**Activity**:
Copy exactly the stretch of data below from the line with "Primarily this will" through the line with "The current command line ships", including both of those lines.

**Records for this exercise**:
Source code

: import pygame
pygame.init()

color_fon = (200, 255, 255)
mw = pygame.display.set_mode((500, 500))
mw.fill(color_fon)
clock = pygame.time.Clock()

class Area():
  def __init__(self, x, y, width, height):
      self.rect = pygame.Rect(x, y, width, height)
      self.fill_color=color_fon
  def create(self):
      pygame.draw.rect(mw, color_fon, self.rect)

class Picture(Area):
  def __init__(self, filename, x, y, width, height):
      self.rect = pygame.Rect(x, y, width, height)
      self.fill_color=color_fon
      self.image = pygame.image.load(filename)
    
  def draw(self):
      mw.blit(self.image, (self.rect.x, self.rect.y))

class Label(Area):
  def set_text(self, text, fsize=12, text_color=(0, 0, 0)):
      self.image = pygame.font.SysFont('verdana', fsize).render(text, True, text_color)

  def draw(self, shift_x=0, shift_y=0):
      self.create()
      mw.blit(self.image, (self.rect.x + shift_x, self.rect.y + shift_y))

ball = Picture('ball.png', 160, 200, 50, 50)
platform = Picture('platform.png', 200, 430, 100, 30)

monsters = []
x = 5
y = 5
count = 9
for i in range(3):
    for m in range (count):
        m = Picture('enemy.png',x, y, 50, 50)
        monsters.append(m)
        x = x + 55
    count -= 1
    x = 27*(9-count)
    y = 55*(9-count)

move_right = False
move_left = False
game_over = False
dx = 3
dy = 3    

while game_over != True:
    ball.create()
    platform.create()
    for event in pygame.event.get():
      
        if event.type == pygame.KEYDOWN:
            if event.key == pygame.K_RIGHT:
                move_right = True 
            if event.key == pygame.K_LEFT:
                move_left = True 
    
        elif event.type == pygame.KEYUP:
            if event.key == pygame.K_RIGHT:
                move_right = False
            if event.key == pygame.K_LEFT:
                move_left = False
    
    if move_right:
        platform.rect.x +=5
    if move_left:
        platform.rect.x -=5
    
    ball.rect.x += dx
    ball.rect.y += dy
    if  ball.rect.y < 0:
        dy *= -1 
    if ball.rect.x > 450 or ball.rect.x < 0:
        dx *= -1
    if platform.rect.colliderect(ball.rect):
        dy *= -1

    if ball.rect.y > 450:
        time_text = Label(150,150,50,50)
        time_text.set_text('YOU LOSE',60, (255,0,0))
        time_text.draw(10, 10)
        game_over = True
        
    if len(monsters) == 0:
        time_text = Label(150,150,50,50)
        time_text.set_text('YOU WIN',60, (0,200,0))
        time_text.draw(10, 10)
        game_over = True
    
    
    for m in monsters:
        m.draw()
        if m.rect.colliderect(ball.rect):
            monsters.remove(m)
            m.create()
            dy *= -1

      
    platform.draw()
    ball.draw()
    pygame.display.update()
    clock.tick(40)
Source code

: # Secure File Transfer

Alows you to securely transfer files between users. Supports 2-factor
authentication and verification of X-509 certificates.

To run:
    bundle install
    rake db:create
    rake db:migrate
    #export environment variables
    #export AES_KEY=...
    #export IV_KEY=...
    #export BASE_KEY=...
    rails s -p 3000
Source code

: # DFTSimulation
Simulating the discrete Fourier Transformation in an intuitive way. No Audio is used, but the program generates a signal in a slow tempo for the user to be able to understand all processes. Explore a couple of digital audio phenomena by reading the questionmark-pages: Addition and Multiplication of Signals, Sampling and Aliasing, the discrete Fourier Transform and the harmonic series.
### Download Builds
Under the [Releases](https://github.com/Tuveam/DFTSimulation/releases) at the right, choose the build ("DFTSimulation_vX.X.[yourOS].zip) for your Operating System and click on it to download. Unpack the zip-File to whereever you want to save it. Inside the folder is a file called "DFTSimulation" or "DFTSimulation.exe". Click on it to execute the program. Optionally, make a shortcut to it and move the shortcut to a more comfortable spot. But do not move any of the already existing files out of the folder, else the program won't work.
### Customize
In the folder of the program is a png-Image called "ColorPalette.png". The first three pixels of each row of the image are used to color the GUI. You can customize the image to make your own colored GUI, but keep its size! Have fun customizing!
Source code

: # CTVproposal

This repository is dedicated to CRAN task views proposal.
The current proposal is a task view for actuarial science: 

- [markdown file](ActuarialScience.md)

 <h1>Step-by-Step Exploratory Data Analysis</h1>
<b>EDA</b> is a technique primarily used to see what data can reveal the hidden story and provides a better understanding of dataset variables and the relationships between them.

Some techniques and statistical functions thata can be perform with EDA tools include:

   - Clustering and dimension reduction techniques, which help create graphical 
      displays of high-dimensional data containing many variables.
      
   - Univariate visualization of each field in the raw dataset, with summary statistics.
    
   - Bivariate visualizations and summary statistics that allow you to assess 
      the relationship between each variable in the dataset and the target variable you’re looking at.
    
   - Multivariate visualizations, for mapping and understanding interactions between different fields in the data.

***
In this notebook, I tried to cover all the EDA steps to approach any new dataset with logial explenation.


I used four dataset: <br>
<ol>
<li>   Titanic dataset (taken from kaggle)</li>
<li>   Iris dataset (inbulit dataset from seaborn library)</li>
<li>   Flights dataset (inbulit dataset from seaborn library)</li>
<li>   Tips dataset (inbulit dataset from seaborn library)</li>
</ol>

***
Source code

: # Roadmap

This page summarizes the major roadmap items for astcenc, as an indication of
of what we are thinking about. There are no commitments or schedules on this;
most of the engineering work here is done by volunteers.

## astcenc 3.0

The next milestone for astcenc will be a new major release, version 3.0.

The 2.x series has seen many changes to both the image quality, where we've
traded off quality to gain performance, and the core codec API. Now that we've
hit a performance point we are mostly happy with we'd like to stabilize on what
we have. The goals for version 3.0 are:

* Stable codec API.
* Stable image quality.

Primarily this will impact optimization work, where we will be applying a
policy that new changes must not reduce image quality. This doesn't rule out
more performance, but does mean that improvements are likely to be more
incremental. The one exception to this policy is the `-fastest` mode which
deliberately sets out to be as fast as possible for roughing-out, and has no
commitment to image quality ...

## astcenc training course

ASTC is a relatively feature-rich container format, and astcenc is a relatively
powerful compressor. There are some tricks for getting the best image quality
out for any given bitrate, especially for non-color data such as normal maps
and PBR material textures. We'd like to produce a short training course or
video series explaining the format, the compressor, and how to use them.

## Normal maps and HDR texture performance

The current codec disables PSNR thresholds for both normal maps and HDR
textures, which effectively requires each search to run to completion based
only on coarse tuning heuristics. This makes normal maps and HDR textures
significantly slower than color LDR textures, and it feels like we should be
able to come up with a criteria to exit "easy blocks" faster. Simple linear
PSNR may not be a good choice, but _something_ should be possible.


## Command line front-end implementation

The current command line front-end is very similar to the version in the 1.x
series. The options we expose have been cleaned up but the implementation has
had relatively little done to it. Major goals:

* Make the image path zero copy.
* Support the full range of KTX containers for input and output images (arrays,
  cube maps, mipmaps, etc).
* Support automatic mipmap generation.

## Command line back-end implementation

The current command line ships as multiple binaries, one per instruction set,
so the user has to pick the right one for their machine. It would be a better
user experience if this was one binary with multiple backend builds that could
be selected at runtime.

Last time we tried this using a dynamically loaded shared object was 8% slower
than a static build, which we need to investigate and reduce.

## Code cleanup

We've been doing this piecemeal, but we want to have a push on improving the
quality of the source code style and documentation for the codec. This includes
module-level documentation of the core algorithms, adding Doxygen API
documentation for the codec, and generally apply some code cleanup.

**Written solution**:
Primarily this will impact optimization work, where we will be applying a
policy that new changes must not reduce image quality. This doesn't rule out
more performance, but does mean that improvements are likely to be more
incremental. The one exception to this policy is the `-fastest` mode which
deliberately sets out to be as fast as possible for roughing-out, and has no
commitment to image quality ...

## astcenc training course

ASTC is a relatively feature-rich container format, and astcenc is a relatively
powerful compressor. There are some tricks for getting the best image quality
out for any given bitrate, especially for non-color data such as normal maps
and PBR material textures. We'd like to produce a short training course or
video series explaining the format, the compressor, and how to use them.

## Normal maps and HDR texture performance

The current codec disables PSNR thresholds for both normal maps and HDR
textures, which effectively requires each search to run to completion based
only on coarse tuning heuristics. This makes normal maps and HDR textures
significantly slower than color LDR textures, and it feels like we should be
able to come up with a criteria to exit "easy blocks" faster. Simple linear
PSNR may not be a good choice, but _something_ should be possible.


## Command line front-end implementation

The current command line front-end is very similar to the version in the 1.x
series. The options we expose have been cleaned up but the implementation has
had relatively little done to it. Major goals:

* Make the image path zero copy.
* Support the full range of KTX containers for input and output images (arrays,
  cube maps, mipmaps, etc).
* Support automatic mipmap generation.

## Command line back-end implementation

The current command line ships as multiple binaries, one per instruction set,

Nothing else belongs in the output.